Items from a data source
_ _ _
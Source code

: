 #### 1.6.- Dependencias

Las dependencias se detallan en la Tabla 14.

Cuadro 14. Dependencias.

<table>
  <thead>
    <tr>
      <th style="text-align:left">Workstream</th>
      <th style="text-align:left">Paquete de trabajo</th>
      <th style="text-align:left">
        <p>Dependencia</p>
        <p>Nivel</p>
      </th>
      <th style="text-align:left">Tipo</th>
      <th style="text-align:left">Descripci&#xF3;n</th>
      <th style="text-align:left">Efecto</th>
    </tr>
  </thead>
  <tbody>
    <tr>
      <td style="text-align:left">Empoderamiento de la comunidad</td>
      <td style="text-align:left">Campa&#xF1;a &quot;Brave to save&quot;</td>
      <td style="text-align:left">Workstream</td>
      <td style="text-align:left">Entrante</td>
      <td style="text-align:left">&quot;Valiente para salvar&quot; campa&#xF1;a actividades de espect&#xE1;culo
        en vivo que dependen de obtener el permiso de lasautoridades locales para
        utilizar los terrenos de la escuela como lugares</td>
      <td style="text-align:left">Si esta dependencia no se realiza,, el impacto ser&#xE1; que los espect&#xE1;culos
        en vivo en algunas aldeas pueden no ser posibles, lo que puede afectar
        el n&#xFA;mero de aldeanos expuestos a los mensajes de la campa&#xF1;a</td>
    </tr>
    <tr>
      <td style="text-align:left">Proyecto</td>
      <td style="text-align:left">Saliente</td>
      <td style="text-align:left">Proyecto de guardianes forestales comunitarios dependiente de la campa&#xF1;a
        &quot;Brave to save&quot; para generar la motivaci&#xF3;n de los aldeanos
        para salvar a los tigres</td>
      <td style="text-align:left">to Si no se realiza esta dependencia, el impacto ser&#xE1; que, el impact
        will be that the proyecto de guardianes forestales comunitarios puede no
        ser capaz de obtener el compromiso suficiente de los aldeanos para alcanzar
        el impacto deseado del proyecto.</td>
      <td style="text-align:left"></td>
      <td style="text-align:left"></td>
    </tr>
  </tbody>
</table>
_ _ _
# EXERCISE INSTRUCTIONS:
Each line of the data is to be retyped exactly as shown.

# YOUR RESPONSE:
Source code

: #### 1.6.- Dependencias

Las dependencias se detallan en la Tabla 14.

Cuadro 14. Dependencias.

<table>
  <thead>
    <tr>
      <th style="text-align:left">Workstream</th>
      <th style="text-align:left">Paquete de trabajo</th>
      <th style="text-align:left">
        <p>Dependencia</p>
        <p>Nivel</p>
      </th>
      <th style="text-align:left">Tipo</th>
      <th style="text-align:left">Descripci&#xF3;n</th>
      <th style="text-align:left">Efecto</th>
    </tr>
  </thead>
  <tbody>
    <tr>
      <td style="text-align:left">Empoderamiento de la comunidad</td>
      <td style="text-align:left">Campa&#xF1;a &quot;Brave to save&quot;</td>
      <td style="text-align:left">Workstream</td>
      <td style="text-align:left">Entrante</td>
      <td style="text-align:left">&quot;Valiente para salvar&quot; campa&#xF1;a actividades de espect&#xE1;culo
        en vivo que dependen de obtener el permiso de lasautoridades locales para
        utilizar los terrenos de la escuela como lugares</td>
      <td style="text-align:left">Si esta dependencia no se realiza,, el impacto ser&#xE1; que los espect&#xE1;culos
        en vivo en algunas aldeas pueden no ser posibles, lo que puede afectar
        el n&#xFA;mero de aldeanos expuestos a los mensajes de la campa&#xF1;a</td>
    </tr>
    <tr>
      <td style="text-align:left">Proyecto</td>
      <td style="text-align:left">Saliente</td>
      <td style="text-align:left">Proyecto de guardianes forestales comunitarios dependiente de la campa&#xF1;a
        &quot;Brave to save&quot; para generar la motivaci&#xF3;n de los aldeanos
        para salvar a los tigres</td>
      <td style="text-align:left">to Si no se realiza esta dependencia, el impacto ser&#xE1; que, el impact
        will be that the proyecto de guardianes forestales comunitarios puede no
        ser capaz de obtener el compromiso suficiente de los aldeanos para alcanzar
        el impacto deseado del proyecto.</td>
      <td style="text-align:left"></td>
      <td style="text-align:left"></td>
    </tr>
  </tbody>
</table>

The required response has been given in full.